Record excerpts:
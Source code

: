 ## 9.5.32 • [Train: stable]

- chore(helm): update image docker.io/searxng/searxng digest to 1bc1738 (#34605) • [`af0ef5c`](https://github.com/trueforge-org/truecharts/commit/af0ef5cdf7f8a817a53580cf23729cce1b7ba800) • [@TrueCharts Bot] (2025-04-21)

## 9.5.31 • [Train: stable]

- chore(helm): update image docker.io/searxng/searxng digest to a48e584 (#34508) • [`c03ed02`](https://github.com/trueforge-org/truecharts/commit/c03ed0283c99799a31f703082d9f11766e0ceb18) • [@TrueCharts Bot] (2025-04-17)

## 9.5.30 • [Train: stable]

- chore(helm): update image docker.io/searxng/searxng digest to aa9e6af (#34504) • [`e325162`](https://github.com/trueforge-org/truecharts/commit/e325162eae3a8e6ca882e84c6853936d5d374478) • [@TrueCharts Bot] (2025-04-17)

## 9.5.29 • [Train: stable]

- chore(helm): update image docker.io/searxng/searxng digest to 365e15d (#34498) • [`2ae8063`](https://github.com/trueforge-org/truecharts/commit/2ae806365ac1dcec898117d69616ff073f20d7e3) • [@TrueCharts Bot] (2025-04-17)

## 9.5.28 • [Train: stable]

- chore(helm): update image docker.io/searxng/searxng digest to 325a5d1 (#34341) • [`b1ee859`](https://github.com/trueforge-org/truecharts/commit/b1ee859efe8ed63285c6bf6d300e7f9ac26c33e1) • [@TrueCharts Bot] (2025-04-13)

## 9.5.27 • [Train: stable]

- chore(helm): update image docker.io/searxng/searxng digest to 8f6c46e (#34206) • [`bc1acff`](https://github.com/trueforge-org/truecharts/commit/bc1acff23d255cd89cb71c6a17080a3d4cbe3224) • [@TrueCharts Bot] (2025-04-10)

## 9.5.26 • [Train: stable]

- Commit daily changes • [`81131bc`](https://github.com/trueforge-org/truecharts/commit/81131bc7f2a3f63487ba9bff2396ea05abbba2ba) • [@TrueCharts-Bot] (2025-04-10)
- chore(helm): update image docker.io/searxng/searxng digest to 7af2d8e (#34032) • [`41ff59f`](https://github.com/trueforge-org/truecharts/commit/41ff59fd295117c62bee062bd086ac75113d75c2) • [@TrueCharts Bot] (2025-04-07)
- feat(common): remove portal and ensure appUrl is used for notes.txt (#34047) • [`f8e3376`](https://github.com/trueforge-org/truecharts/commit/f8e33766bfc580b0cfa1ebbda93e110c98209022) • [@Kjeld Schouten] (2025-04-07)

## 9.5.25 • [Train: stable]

Assigned task:
Filter the records above for lines containing the word "stable", and copy those lines.

Problem solution:
: ## 9.5.32 • [Train: stable]
## 9.5.31 • [Train: stable]
## 9.5.30 • [Train: stable]
## 9.5.29 • [Train: stable]
## 9.5.28 • [Train: stable]
## 9.5.27 • [Train: stable]
## 9.5.26 • [Train: stable]
## 9.5.25 • [Train: stable]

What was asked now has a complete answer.